# Thank you



## Wee Mite Miniatures (Oct 14, 2007)

Thank you to all of you that worked on the Kansas rescue. Working on any rescue can be hard emotionally. This one must have been especially so with all the long hours and publicity. Hopefully this one will continue to move in the right direction.

Hopefully if there is one thing people have learned from this is to try work with the owners in any way to resolve the situations. To bring attention to the situation in any way needed to get the animals the help they need yet at the same time do so in a way as not to alienate the owner until all the animals are safe. We may not always have the whole story. If writing letters ask for help, do not bash people when doing so.

Once again thank you for all your hard work.


----------



## ctgponies (Oct 15, 2007)

I would also like to commend you on the work that you have done in such a difficult situation. It was emotionally and physically hard on everyone involved but you did a wonderful job!! :aktion033:


----------



## heart k ranch (Oct 15, 2007)

:aktion033: :aktion033: Ya'll are doing SUCH a good job!!! :aktion033: :aktion033:

Keep up the hard work!


----------



## lvponies (Oct 15, 2007)

On behalf of the minis, I say Thank You to CMHR!!




:


----------



## Mona (Oct 15, 2007)

I too would like to thank you for helping get some of the minis out of there.
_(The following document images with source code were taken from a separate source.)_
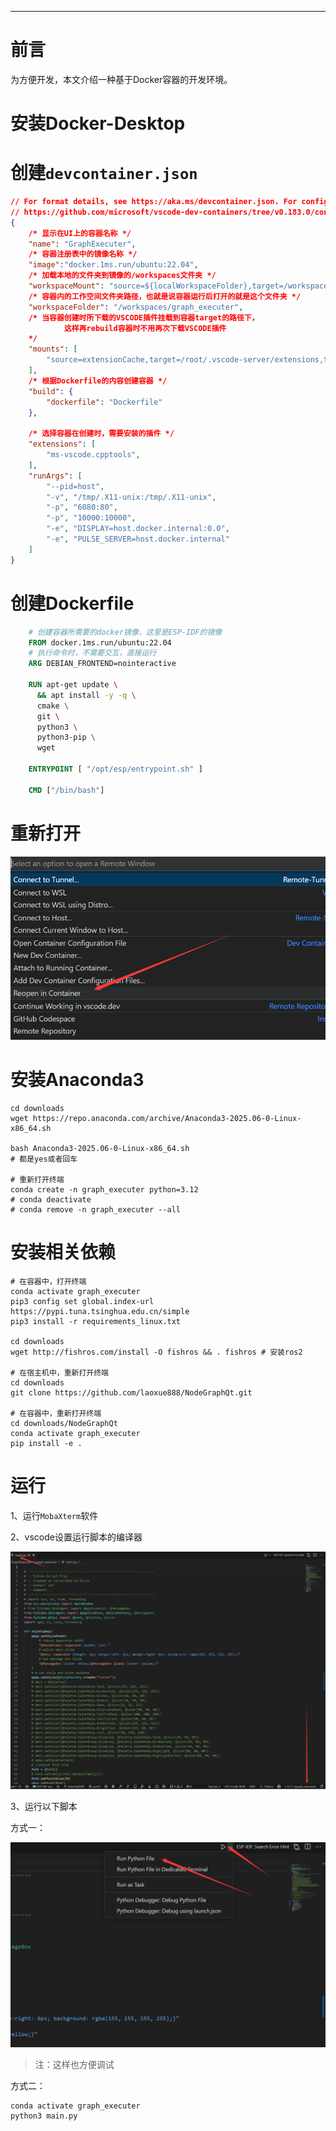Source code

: 
---

# 前言

为方便开发，本文介绍一种基于Docker容器的开发环境。

# 安装Docker-Desktop

# 创建`devcontainer.json`

```json
// For format details, see https://aka.ms/devcontainer.json. For config options, see the README at:
// https://github.com/microsoft/vscode-dev-containers/tree/v0.183.0/containers/ubuntu
{
    /* 显示在UI上的容器名称 */
    "name": "GraphExecuter",
    /* 容器注册表中的镜像名称 */
    "image":"docker.1ms.run/ubuntu:22.04",
    /* 加载本地的文件夹到镜像的/workspaces文件夹 */
    "workspaceMount": "source=${localWorkspaceFolder},target=/workspaces,type=bind",
    /* 容器内的工作空间文件夹路径，也就是说容器运行后打开的就是这个文件夹 */
    "workspaceFolder": "/workspaces/graph_executer",
    /* 当容器创建时所下载的VSCODE插件挂载到容器target的路径下，
            这样再rebuild容器时不用再次下载VSCODE插件
    */
    "mounts": [
        "source=extensionCache,target=/root/.vscode-server/extensions,type=volume",
    ],
    /* 根据Dockerfile的内容创建容器 */
    "build": {
        "dockerfile": "Dockerfile"
    },

    /* 选择容器在创建时，需要安装的插件 */
    "extensions": [
        "ms-vscode.cpptools",
    ],
    "runArgs": [
        "--pid=host",
        "-v", "/tmp/.X11-unix:/tmp/.X11-unix",
        "-p", "6080:80",
        "-p", "10000:10000",
        "-e", "DISPLAY=host.docker.internal:0.0",
        "-e", "PULSE_SERVER=host.docker.internal"
    ]
}

```

# 创建Dockerfile

```Dockerfile
	# 创建容器所需要的docker镜像，这里是ESP-IDF的镜像
	FROM docker.1ms.run/ubuntu:22.04
	# 执行命令时，不需要交互，直接运行
	ARG DEBIAN_FRONTEND=nointeractive

	RUN apt-get update \
	  && apt install -y -q \
	  cmake \
	  git \
	  python3 \
	  python3-pip \
	  wget

	ENTRYPOINT [ "/opt/esp/entrypoint.sh" ]

	CMD ["/bin/bash"]
```

# 重新打开

![alt text](images/image.png)

# 安装Anaconda3

```shell
cd downloads
wget https://repo.anaconda.com/archive/Anaconda3-2025.06-0-Linux-x86_64.sh

bash Anaconda3-2025.06-0-Linux-x86_64.sh 
# 都是yes或者回车

# 重新打开终端
conda create -n graph_executer python=3.12
# conda deactivate
# conda remove -n graph_executer --all
```

# 安装相关依赖

```shell
# 在容器中，打开终端
conda activate graph_executer
pip3 config set global.index-url https://pypi.tuna.tsinghua.edu.cn/simple
pip3 install -r requirements_linux.txt

cd downloads
wget http://fishros.com/install -O fishros && . fishros # 安装ros2

# 在宿主机中，重新打开终端
cd downloads
git clone https://github.com/laoxue888/NodeGraphQt.git

# 在容器中，重新打开终端
cd downloads/NodeGraphQt
conda activate graph_executer
pip install -e .
```

# 运行

1、运行`MobaXterm`软件


2、vscode设置运行脚本的编译器

![alt text](images/image-1.png)

3、运行以下脚本

方式一：

![alt text](images/image-2.png)

> 注：这样也方便调试

方式二：
```shell
conda activate graph_executer
python3 main.py
```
I know it was one tough ride!


----------



## Marty (Oct 15, 2007)

I feel like I've been rode HARD and put up wet

:xbud: :xbud: :xbud: :xbud: :xbud:


----------



## DiamondLRanch (Oct 20, 2007)

:aktion033: :aktion033: You all did a great job!


----------



## jacks'thunder (Oct 23, 2007)

:aktion033: :aktion033: :aktion033: Keep up all the hard work! :aktion033: :aktion033: :aktion033:

Just know that you *are* supported and we all know the stress and hard work it takes to rescue!

*One horse at a time........ you are making a differance



: *

Leya


----------